Many ordinary savers who answered "yes" to that question have done rather well out of their decision. Funds investing in commercial property have turned in stellar performances over the past decade, beating shares and bonds hands down. Not surprisingly, they've now become a popular choice among investors.

The funds usually hold a portfolio of commercial property nationwide, ranging from the City of London to regional offices, retail buildings and industrial warehouses - as well as cash and shares in property companies such as Land Securities. They aim for profits from both rental income and capital growth - and since they avoid residential property, they are not at the mercy of fluctuations in the housing market.

Buoyant rental returns of around 7 per cent, rising property prices and a strong economy that has fuelled demand for office space have all helped increase the "yield" of commercial property funds.

A glance at the IPD UK All Property index, which measures returns from the sector, reveals robust growth. In the 10 years to 30 March this year, the average annual return has been 11.3 per cent. Compare this with 8.1 per cent for the FTSE All Share index and 8.54 per cent for government-backed bonds (gilts).

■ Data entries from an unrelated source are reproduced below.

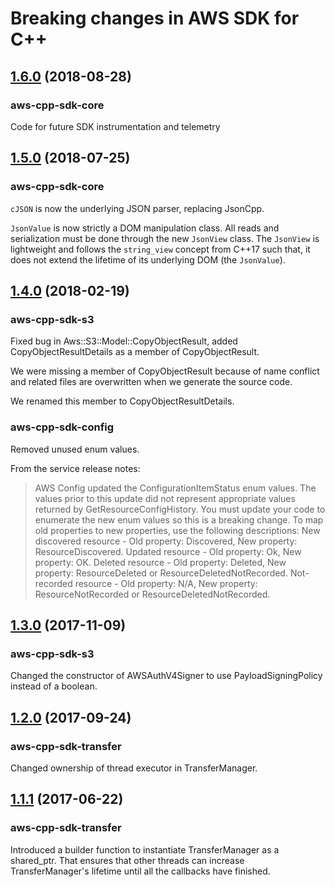 # Breaking changes in AWS SDK for C++

## [1.6.0](https://github.com/aws/aws-sdk-cpp/tree/1.6.0) (2018-08-28)

### aws-cpp-sdk-core

Code for future SDK instrumentation and telemetry

## [1.5.0](https://github.com/aws/aws-sdk-cpp/tree/1.5.0) (2018-07-25)

### aws-cpp-sdk-core

`cJSON` is now the underlying JSON parser, replacing JsonCpp.

`JsonValue` is now strictly a DOM manipulation class. All reads and serialization must be done through the new
`JsonView` class. The `JsonView` is lightweight and follows the `string_view` concept from C++17 such that, it does not
extend the lifetime of its underlying DOM (the `JsonValue`).

## [1.4.0](https://github.com/aws/aws-sdk-cpp/tree/1.4.0) (2018-02-19)

### aws-cpp-sdk-s3

Fixed bug in Aws::S3::Model::CopyObjectResult, added CopyObjectResultDetails as a member of CopyObjectResult.

We were missing a member of CopyObjectResult because of name conflict and related files are overwritten when we generate the source code.

We renamed this member to CopyObjectResultDetails.

### aws-cpp-sdk-config

Removed unused enum values.

From the service release notes:
> AWS Config updated the ConfigurationItemStatus enum values. The values prior to this update did not represent appropriate values returned by GetResourceConfigHistory. You must update your code to enumerate the new enum values so this is a breaking change. To map old properties to new properties, use the following descriptions: New discovered resource - Old property: Discovered, New property: ResourceDiscovered. Updated resource - Old property: Ok, New property: OK. Deleted resource - Old property: Deleted, New property: ResourceDeleted or ResourceDeletedNotRecorded. Not-recorded resource - Old property: N/A, New property: ResourceNotRecorded or ResourceDeletedNotRecorded.




## [1.3.0](https://github.com/aws/aws-sdk-cpp/tree/1.3.0) (2017-11-09)

### aws-cpp-sdk-s3

Changed the constructor of AWSAuthV4Signer to use PayloadSigningPolicy instead of a boolean.


## [1.2.0](https://github.com/aws/aws-sdk-cpp/tree/1.2.0) (2017-09-24)

### aws-cpp-sdk-transfer

Changed ownership of thread executor in TransferManager.


## [1.1.1](https://github.com/aws/aws-sdk-cpp/tree/1.1.1) (2017-06-22)

### aws-cpp-sdk-transfer

Introduced a builder function to instantiate TransferManager
as a shared_ptr. That ensures that other threads can increase
TransferManager's lifetime until all the callbacks have finished.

Over the past three years, commercial property has put shares and gilts in an even deeper shade: the index's average annual return has been 13.7 per cent, compared with 2 per cent for the All Share and 6.3 per cent for gilts.

Such is the popularity of these funds that three new ones - from Britannic Asset Management, Scottish Widows and F&C - have been launched in the past 12 months alone.

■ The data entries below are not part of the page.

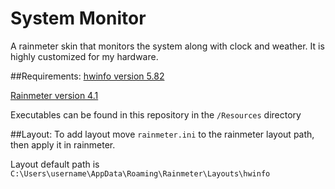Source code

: # System Monitor

A rainmeter skin that monitors the system along with clock and weather. It is highly customized for my hardware.

##Requirements:
[hwinfo version 5.82](https://www.filehorse.com/download-hwinfo64/old-versions/)

[Rainmeter version 4.1](https://builds.rainmeter.net)

Executables can be found in this repository in the `/Resources` directory

##Layout:
To add layout move `rainmeter.ini` to the rainmeter layout path, then apply it in rainmeter.

Layout default path is `C:\Users\username\AppData\Roaming\Rainmeter\Layouts\hwinfo`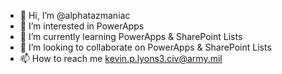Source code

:- 👋 Hi, I’m @alphatazmaniac
- 👀 I’m interested in PowerApps
- 🌱 I’m currently learning PowerApps & SharePoint Lists
- 💞️ I’m looking to collaborate on PowerApps & SharePoint Lists
- 📫 How to reach me kevin.p.lyons3.civ@army.mil

<!---
alphatazmaniac/alphatazmaniac is a ✨ special ✨ repository because its `README.md` (this file) appears on your GitHub profile.
You can click the Preview link to take a look at your changes.
--->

But a growing number of independent financial advisers (IFAs) believe the asset class is now overvalued and that new investors could be in danger of buying at the top of the market.

"Commercial property used to be seen as the investment cure for all ills - particularly during the bear market in equities four years ago," says Ben Yearsley of IFA Hargreaves Lansdown.

"A lot of people have piled in as a result, but the best returns are likely to be behind us."

Stuart Cowe, property research manager at the fund manager Scottish Widows Investment Partnership, predicts rental yields will hit a 15-year low this year. Nevertheless, he says commercial property will offer an average annual return of 10.5 per cent - "with much of the upside coming from capital growth due to the weight of money chasing property".

New Star's commercial property fund was the manager's top-seller last year. Its marketing director, Rob Page, doesn't believe that any overvaluation of commercial property today would lead to a huge fall in returns. "Previous property crashes were characterised by a huge oversupply of new development," he says. "This is not the case now."

While not everyone is so bullish about commercial property, a stake in such a fund should at least offer investors a degree of stability.

"You'll not see the same big daily movements in property as you would in equities, where the stock market can move up and down quite sharply," explains Mr Yearsley. "Steady returns mean commercial property can provide a good anchor to a diversified portfolio."

That anchor should be a small one, however - no more than 10 per cent of your portfolio, says Mr Yearsley. This figure is still too high for some. For example, Adrian Shandley of IFA Premier Wealth Management recommends 5 per cent.